» RECORDED DATA:
+===+
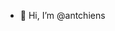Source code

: - 👋 Hi, I’m @antchiens

<!---
antchiens/antchiens is a ✨ special ✨ repository because its `README.md` (this file) appears on your GitHub profile.
You can click the Preview link to take a look at your changes.
--->
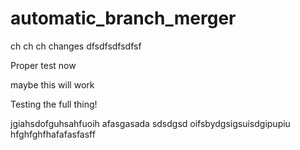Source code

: # automatic_branch_merger

ch ch ch changes
dfsdfsdfsdfsf

Proper test now

maybe this will work


Testing the full thing!

jgiahsdofguhsahfuoih afasgasada
sdsdgsd
oifsbydgsigsuisdgipupiu
hfghfghfhafafasfasff
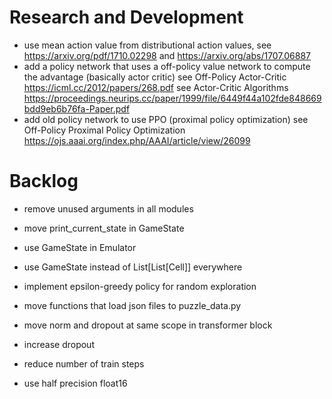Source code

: # Research and Development

- use mean action value from distributional action values, see https://arxiv.org/pdf/1710.02298 and https://arxiv.org/abs/1707.06887
- add a policy network that uses a off-policy value network to compute the advantage (basically actor critic)
    see Off-Policy Actor-Critic https://icml.cc/2012/papers/268.pdf
    see Actor-Critic Algorithms https://proceedings.neurips.cc/paper/1999/file/6449f44a102fde848669bdd9eb6b76fa-Paper.pdf
- add old policy network to use PPO (proximal policy optimization)
    see Off-Policy Proximal Policy Optimization
        https://ojs.aaai.org/index.php/AAAI/article/view/26099

# Backlog

- remove unused arguments in all modules
- move print_current_state in GameState
- use GameState in Emulator
- use GameState instead of List[List[Cell]] everywhere

- implement epsilon-greedy policy for random exploration

- move functions that load json files to puzzle_data.py
- move norm and dropout at same scope in transformer block
- increase dropout

- reduce number of train steps
- use half precision float16
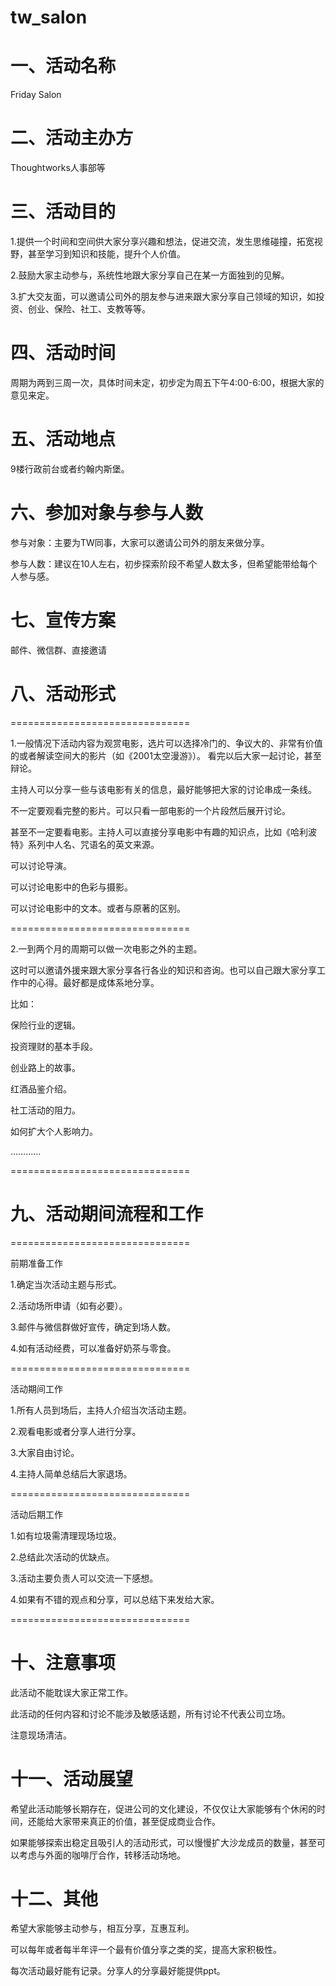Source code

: # tw_salon

# 一、活动名称

Friday Salon


# 二、活动主办方

Thoughtworks人事部等


# 三、活动目的

1.提供一个时间和空间供大家分享兴趣和想法，促进交流，发生思维碰撞，拓宽视野，甚至学习到知识和技能，提升个人价值。

2.鼓励大家主动参与，系统性地跟大家分享自己在某一方面独到的见解。

3.扩大交友面，可以邀请公司外的朋友参与进来跟大家分享自己领域的知识，如投资、创业、保险、社工、支教等等。


# 四、活动时间

周期为两到三周一次，具体时间未定，初步定为周五下午4:00-6:00，根据大家的意见来定。


# 五、活动地点

9楼行政前台或者约翰内斯堡。


# 六、参加对象与参与人数

参与对象：主要为TW同事，大家可以邀请公司外的朋友来做分享。

参与人数：建议在10人左右，初步探索阶段不希望人数太多，但希望能带给每个人参与感。


# 七、宣传方案

邮件、微信群、直接邀请


# 八、活动形式

===============================

1.一般情况下活动内容为观赏电影，选片可以选择冷门的、争议大的、非常有价值的或者解读空间大的影片（如《2001太空漫游》）。
看完以后大家一起讨论，甚至辩论。

主持人可以分享一些与该电影有关的信息，最好能够把大家的讨论串成一条线。

不一定要观看完整的影片。可以只看一部电影的一个片段然后展开讨论。

甚至不一定要看电影。主持人可以直接分享电影中有趣的知识点，比如《哈利波特》系列中人名、咒语名的英文来源。

可以讨论导演。

可以讨论电影中的色彩与摄影。

可以讨论电影中的文本。或者与原著的区别。

===============================

2.一到两个月的周期可以做一次电影之外的主题。

这时可以邀请外援来跟大家分享各行各业的知识和咨询。也可以自己跟大家分享工作中的心得。最好都是成体系地分享。

比如：

保险行业的逻辑。

投资理财的基本手段。

创业路上的故事。

红酒品鉴介绍。

社工活动的阻力。

如何扩大个人影响力。

…………

===============================


# 九、活动期间流程和工作

===============================

前期准备工作

1.确定当次活动主题与形式。

2.活动场所申请（如有必要）。

3.邮件与微信群做好宣传，确定到场人数。

4.如有活动经费，可以准备好奶茶与零食。

===============================

活动期间工作

1.所有人员到场后，主持人介绍当次活动主题。

2.观看电影或者分享人进行分享。

3.大家自由讨论。

4.主持人简单总结后大家退场。

===============================

活动后期工作

1.如有垃圾需清理现场垃圾。

2.总结此次活动的优缺点。

3.活动主要负责人可以交流一下感想。

4.如果有不错的观点和分享，可以总结下来发给大家。

===============================


# 十、注意事项

此活动不能耽误大家正常工作。

此活动的任何内容和讨论不能涉及敏感话题，所有讨论不代表公司立场。

注意现场清洁。


# 十一、活动展望

希望此活动能够长期存在，促进公司的文化建设，不仅仅让大家能够有个休闲的时间，还能给大家带来真正的价值，甚至促成商业合作。

如果能够探索出稳定且吸引人的活动形式，可以慢慢扩大沙龙成员的数量，甚至可以考虑与外面的咖啡厅合作，转移活动场地。


# 十二、其他

希望大家能够主动参与，相互分享，互惠互利。

可以每年或者每半年评一个最有价值分享之类的奖，提高大家积极性。

每次活动最好能有记录。分享人的分享最好能提供ppt。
+===+
» WHAT IS NEEDED: The expected output is an exact copy of the lines from the top of the data above through the line containing "# 六、参加对象与参与人数", both included, with every picture omitted.

» SOLUTION FOR THIS PROBLEM:
Source code

: - 👋 Hi, I’m @antchiens

<!---
antchiens/antchiens is a ✨ special ✨ repository because its `README.md` (this file) appears on your GitHub profile.
You can click the Preview link to take a look at your changes.
--->
Source code

: # automatic_branch_merger

ch ch ch changes
dfsdfsdfsdfsf

Proper test now

maybe this will work


Testing the full thing!

jgiahsdofguhsahfuoih afasgasada
sdsdgsd
oifsbydgsigsuisdgipupiu
hfghfghfhafafasfasff
Source code

: # Research and Development

- use mean action value from distributional action values, see https://arxiv.org/pdf/1710.02298 and https://arxiv.org/abs/1707.06887
- add a policy network that uses a off-policy value network to compute the advantage (basically actor critic)
    see Off-Policy Actor-Critic https://icml.cc/2012/papers/268.pdf
    see Actor-Critic Algorithms https://proceedings.neurips.cc/paper/1999/file/6449f44a102fde848669bdd9eb6b76fa-Paper.pdf
- add old policy network to use PPO (proximal policy optimization)
    see Off-Policy Proximal Policy Optimization
        https://ojs.aaai.org/index.php/AAAI/article/view/26099

# Backlog

- remove unused arguments in all modules
- move print_current_state in GameState
- use GameState in Emulator
- use GameState instead of List[List[Cell]] everywhere

- implement epsilon-greedy policy for random exploration

- move functions that load json files to puzzle_data.py
- move norm and dropout at same scope in transformer block
- increase dropout

- reduce number of train steps
- use half precision float16
Source code

: # tw_salon

# 一、活动名称

Friday Salon


# 二、活动主办方

Thoughtworks人事部等


# 三、活动目的

1.提供一个时间和空间供大家分享兴趣和想法，促进交流，发生思维碰撞，拓宽视野，甚至学习到知识和技能，提升个人价值。

2.鼓励大家主动参与，系统性地跟大家分享自己在某一方面独到的见解。

3.扩大交友面，可以邀请公司外的朋友参与进来跟大家分享自己领域的知识，如投资、创业、保险、社工、支教等等。


# 四、活动时间

周期为两到三周一次，具体时间未定，初步定为周五下午4:00-6:00，根据大家的意见来定。


# 五、活动地点

9楼行政前台或者约翰内斯堡。


# 六、参加对象与参与人数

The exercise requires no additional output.